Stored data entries
= Beginning of Section =

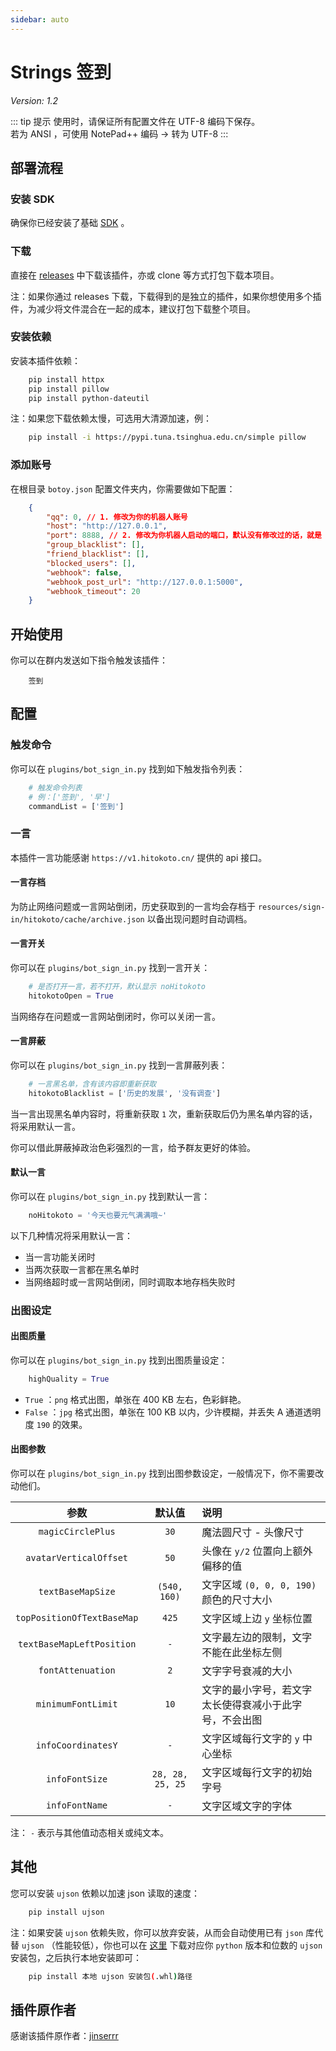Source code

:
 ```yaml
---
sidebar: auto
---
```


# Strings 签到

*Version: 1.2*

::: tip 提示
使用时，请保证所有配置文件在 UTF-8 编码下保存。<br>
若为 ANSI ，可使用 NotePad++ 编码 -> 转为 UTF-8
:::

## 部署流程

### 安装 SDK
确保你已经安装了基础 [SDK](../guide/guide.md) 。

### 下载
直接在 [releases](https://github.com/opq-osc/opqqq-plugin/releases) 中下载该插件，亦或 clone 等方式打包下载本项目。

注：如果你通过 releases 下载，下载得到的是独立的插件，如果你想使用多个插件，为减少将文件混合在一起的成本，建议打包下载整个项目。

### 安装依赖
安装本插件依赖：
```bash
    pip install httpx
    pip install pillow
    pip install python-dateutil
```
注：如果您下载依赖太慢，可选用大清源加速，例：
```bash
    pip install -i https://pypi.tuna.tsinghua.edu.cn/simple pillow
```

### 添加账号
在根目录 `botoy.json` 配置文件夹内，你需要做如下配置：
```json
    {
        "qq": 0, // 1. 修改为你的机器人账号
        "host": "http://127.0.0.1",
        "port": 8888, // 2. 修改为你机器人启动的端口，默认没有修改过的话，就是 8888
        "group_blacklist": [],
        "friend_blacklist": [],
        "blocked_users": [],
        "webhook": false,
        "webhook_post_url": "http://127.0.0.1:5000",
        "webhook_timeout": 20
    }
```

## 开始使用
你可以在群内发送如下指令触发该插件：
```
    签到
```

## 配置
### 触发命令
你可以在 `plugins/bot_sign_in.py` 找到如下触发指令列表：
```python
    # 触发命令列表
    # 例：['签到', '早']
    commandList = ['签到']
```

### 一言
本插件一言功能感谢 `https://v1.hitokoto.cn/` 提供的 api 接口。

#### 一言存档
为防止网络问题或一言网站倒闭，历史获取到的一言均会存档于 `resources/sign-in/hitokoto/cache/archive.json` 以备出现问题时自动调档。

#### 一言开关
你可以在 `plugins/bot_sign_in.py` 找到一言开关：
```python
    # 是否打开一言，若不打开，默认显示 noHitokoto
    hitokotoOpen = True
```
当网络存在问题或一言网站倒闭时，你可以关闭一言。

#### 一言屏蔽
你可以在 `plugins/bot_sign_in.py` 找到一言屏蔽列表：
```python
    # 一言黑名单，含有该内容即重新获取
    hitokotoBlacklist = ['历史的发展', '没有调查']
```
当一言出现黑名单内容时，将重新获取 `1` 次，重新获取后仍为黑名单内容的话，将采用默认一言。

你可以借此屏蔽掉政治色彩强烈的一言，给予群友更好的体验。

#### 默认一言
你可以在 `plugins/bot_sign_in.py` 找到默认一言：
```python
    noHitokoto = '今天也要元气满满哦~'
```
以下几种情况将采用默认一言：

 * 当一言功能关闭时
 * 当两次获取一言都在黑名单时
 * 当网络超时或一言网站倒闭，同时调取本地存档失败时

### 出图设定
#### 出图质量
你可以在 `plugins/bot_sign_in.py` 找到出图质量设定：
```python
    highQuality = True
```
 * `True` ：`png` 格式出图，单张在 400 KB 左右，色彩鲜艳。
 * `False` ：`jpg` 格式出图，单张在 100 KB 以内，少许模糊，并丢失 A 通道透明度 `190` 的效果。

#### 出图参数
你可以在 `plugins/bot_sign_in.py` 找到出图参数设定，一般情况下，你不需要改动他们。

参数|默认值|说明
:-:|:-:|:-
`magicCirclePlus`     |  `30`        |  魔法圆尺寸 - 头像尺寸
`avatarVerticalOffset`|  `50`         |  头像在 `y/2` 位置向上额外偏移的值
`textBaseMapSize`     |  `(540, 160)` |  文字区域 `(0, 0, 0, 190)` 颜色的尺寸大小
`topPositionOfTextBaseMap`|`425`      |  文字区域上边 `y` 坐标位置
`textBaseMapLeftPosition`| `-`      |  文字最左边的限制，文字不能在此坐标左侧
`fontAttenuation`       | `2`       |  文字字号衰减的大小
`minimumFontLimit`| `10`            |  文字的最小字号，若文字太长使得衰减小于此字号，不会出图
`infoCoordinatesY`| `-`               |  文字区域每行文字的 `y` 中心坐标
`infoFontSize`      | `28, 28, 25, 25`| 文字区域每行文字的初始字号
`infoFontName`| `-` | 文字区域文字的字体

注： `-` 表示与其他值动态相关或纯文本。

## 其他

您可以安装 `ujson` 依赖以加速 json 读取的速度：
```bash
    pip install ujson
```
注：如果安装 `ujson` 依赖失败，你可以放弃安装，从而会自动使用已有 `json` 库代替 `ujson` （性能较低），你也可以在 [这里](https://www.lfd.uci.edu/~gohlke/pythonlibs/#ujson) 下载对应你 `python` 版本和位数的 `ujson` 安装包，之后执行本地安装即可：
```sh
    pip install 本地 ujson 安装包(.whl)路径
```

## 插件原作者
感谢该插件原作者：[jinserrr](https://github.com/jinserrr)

= End of Section =
= Beginning of Section =

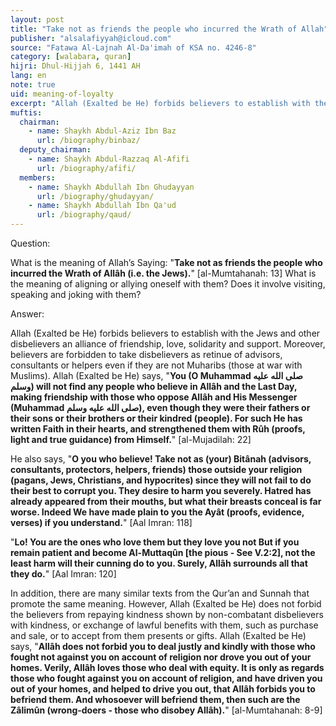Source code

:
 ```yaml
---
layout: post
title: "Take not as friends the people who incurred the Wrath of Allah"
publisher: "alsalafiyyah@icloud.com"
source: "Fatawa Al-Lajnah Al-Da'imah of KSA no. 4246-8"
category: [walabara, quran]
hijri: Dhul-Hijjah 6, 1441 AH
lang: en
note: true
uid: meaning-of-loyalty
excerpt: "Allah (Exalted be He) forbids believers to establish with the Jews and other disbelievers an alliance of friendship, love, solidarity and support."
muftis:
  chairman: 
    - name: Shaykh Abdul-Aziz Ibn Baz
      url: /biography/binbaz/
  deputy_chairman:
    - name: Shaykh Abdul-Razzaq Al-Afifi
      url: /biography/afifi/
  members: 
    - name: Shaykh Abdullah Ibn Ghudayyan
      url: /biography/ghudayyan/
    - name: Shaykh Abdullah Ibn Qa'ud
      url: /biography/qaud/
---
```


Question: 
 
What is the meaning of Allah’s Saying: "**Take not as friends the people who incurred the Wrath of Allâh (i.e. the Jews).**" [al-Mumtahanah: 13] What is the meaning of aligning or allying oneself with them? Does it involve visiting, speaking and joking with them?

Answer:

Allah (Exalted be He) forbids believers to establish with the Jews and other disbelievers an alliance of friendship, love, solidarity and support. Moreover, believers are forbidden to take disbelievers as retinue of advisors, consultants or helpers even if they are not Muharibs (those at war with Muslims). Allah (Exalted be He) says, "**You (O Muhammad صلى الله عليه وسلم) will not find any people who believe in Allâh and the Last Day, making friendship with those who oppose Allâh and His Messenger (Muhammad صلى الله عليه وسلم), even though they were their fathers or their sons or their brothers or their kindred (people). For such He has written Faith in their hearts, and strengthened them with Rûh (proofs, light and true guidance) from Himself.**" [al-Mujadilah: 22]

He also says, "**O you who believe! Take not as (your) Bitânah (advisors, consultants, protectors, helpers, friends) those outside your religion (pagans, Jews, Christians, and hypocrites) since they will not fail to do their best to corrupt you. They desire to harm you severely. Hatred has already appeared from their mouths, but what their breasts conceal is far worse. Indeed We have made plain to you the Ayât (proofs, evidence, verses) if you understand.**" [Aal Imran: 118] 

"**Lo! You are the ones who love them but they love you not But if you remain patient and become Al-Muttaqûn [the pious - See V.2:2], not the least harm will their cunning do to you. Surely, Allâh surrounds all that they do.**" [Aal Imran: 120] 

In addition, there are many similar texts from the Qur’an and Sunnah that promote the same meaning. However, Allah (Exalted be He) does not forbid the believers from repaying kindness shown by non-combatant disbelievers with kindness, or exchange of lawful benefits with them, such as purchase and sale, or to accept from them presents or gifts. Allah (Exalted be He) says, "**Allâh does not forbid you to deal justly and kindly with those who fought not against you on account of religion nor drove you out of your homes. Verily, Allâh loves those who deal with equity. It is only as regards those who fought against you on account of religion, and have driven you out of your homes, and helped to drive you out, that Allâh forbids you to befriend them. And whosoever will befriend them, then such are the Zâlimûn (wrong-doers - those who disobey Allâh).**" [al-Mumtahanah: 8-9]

= End of Section =
= Beginning of Section =

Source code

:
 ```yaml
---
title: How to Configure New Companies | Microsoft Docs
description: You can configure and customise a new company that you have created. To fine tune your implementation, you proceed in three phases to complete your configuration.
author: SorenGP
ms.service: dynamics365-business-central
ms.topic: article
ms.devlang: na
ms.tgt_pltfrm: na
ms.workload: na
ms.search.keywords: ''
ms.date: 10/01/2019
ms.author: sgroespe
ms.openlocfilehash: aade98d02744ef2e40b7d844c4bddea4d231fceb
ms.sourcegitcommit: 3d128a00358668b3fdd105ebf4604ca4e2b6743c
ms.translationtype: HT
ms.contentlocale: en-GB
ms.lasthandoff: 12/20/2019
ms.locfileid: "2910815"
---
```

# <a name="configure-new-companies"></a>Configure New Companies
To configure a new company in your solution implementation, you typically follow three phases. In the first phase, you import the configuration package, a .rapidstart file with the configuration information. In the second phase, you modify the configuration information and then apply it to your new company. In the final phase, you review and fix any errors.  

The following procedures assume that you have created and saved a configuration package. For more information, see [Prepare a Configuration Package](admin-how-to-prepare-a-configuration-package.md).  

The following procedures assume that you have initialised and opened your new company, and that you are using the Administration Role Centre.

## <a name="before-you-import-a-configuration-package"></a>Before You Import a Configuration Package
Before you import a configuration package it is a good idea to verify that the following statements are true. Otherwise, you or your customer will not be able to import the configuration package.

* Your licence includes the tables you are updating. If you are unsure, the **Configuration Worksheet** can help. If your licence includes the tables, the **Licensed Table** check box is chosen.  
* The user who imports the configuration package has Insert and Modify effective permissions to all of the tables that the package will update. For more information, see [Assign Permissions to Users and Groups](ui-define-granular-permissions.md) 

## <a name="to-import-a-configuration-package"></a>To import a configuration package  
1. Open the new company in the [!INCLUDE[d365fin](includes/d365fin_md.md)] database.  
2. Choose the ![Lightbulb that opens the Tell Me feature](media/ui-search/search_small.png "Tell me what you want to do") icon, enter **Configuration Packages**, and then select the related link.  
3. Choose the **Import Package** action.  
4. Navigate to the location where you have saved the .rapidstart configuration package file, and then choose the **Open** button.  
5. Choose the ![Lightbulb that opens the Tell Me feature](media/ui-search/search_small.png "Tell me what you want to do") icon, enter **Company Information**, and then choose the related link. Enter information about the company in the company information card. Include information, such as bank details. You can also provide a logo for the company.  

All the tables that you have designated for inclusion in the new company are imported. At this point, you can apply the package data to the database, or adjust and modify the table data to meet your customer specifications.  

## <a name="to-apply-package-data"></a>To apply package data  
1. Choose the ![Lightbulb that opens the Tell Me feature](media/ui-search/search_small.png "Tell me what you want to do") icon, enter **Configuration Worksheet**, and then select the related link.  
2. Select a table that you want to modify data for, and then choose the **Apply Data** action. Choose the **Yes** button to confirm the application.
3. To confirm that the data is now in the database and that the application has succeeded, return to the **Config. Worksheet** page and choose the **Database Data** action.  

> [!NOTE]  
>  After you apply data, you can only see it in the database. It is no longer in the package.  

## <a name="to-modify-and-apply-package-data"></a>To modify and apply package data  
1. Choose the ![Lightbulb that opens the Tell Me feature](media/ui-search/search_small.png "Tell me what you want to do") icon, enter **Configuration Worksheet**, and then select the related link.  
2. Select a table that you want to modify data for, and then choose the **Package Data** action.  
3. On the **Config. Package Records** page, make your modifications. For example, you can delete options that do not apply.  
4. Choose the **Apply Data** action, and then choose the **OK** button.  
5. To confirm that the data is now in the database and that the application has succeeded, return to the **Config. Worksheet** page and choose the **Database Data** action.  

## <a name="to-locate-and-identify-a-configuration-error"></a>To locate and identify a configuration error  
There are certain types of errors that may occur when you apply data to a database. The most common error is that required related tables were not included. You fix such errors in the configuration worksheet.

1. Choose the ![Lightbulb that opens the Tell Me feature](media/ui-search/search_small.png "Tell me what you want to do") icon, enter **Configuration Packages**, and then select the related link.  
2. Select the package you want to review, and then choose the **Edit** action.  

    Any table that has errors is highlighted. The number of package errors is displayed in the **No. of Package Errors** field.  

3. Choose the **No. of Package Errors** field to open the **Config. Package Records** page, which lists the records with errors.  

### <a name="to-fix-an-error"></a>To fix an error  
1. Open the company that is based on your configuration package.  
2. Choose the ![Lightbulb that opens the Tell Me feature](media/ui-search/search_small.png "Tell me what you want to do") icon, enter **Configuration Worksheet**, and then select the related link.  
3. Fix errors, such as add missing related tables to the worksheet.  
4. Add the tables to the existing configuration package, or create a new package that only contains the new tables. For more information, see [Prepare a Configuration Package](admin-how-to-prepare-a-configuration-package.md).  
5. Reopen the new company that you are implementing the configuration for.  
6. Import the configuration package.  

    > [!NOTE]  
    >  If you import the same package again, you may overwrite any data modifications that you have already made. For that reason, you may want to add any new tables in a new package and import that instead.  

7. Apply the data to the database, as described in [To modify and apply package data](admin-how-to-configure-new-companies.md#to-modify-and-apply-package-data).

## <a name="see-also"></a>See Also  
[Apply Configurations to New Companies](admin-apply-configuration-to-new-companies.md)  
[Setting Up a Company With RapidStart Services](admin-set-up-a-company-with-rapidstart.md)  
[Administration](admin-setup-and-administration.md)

= End of Section =

> [EXERCISE DETAILS]:
Going back over the entries above, copy word for word every line from the one that has "box is chosen." on through the one that has "3. Choose the **Import Package** action.".

> [EXERCISE OUTPUT]:
* Your licence includes the tables you are updating. If you are unsure, the **Configuration Worksheet** can help. If your licence includes the tables, the **Licensed Table** check box is chosen.  
* The user who imports the configuration package has Insert and Modify effective permissions to all of the tables that the package will update. For more information, see [Assign Permissions to Users and Groups](ui-define-granular-permissions.md) 

## <a name="to-import-a-configuration-package"></a>To import a configuration package  
1. Open the new company in the [!INCLUDE[d365fin](includes/d365fin_md.md)] database.  
2. Choose the ![Lightbulb that opens the Tell Me feature](media/ui-search/search_small.png "Tell me what you want to do") icon, enter **Configuration Packages**, and then select the related link.  
3. Choose the **Import Package** action.  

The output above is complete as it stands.